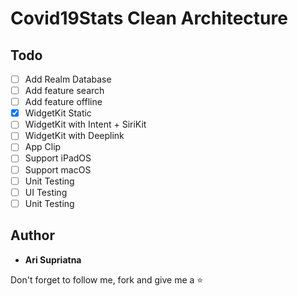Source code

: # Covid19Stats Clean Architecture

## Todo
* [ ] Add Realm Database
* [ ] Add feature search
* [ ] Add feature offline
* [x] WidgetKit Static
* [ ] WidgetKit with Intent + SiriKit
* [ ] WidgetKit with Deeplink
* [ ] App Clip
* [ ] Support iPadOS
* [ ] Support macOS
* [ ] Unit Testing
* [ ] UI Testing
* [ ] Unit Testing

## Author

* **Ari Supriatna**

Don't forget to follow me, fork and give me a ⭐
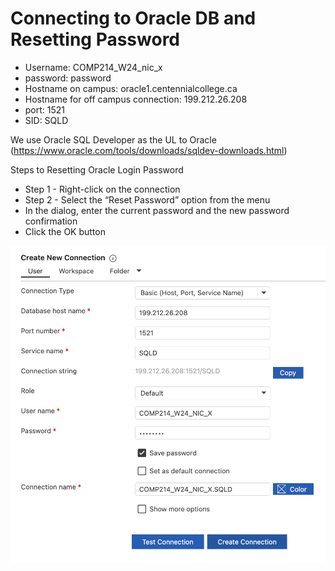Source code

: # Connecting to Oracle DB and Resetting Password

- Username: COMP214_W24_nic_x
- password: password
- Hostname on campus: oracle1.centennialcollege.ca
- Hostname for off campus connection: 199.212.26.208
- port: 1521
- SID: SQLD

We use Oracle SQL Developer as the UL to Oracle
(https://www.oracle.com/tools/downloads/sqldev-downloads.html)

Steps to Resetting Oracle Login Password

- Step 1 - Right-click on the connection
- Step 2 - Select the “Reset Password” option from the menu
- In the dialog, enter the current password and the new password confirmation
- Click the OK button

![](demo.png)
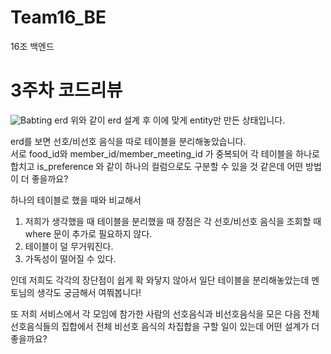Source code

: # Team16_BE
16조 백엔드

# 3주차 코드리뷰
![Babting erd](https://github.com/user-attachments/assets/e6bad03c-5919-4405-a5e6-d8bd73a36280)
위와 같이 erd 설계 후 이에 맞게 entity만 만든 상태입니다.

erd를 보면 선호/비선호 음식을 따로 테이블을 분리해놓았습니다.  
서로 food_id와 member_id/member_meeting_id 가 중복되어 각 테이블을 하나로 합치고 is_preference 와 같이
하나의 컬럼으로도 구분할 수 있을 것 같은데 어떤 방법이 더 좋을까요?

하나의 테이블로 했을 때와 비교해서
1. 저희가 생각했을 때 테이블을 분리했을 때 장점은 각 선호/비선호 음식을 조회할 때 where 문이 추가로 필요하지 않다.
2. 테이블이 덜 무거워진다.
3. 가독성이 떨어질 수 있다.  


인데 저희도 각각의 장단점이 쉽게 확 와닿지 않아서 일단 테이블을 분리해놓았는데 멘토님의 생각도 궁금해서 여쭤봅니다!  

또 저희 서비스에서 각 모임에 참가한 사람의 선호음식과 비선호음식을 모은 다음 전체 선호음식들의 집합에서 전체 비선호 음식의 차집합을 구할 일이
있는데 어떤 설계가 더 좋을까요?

THE PROBLEM:
For this exercise, repeat word for word only the lines from the one containing "- Step 2 - Select" through the end of the data, including both. Pictures do not go in the copy.

RESPONSE TO THIS EXERCISE:
- Step 2 - Select the “Reset Password” option from the menu
- In the dialog, enter the current password and the new password confirmation
- Click the OK button

![](demo.png)
Source code

: # Team16_BE
16조 백엔드

# 3주차 코드리뷰
![Babting erd](https://github.com/user-attachments/assets/e6bad03c-5919-4405-a5e6-d8bd73a36280)
위와 같이 erd 설계 후 이에 맞게 entity만 만든 상태입니다.

erd를 보면 선호/비선호 음식을 따로 테이블을 분리해놓았습니다.  
서로 food_id와 member_id/member_meeting_id 가 중복되어 각 테이블을 하나로 합치고 is_preference 와 같이
하나의 컬럼으로도 구분할 수 있을 것 같은데 어떤 방법이 더 좋을까요?

하나의 테이블로 했을 때와 비교해서
1. 저희가 생각했을 때 테이블을 분리했을 때 장점은 각 선호/비선호 음식을 조회할 때 where 문이 추가로 필요하지 않다.
2. 테이블이 덜 무거워진다.
3. 가독성이 떨어질 수 있다.  


인데 저희도 각각의 장단점이 쉽게 확 와닿지 않아서 일단 테이블을 분리해놓았는데 멘토님의 생각도 궁금해서 여쭤봅니다!  

또 저희 서비스에서 각 모임에 참가한 사람의 선호음식과 비선호음식을 모은 다음 전체 선호음식들의 집합에서 전체 비선호 음식의 차집합을 구할 일이
있는데 어떤 설계가 더 좋을까요?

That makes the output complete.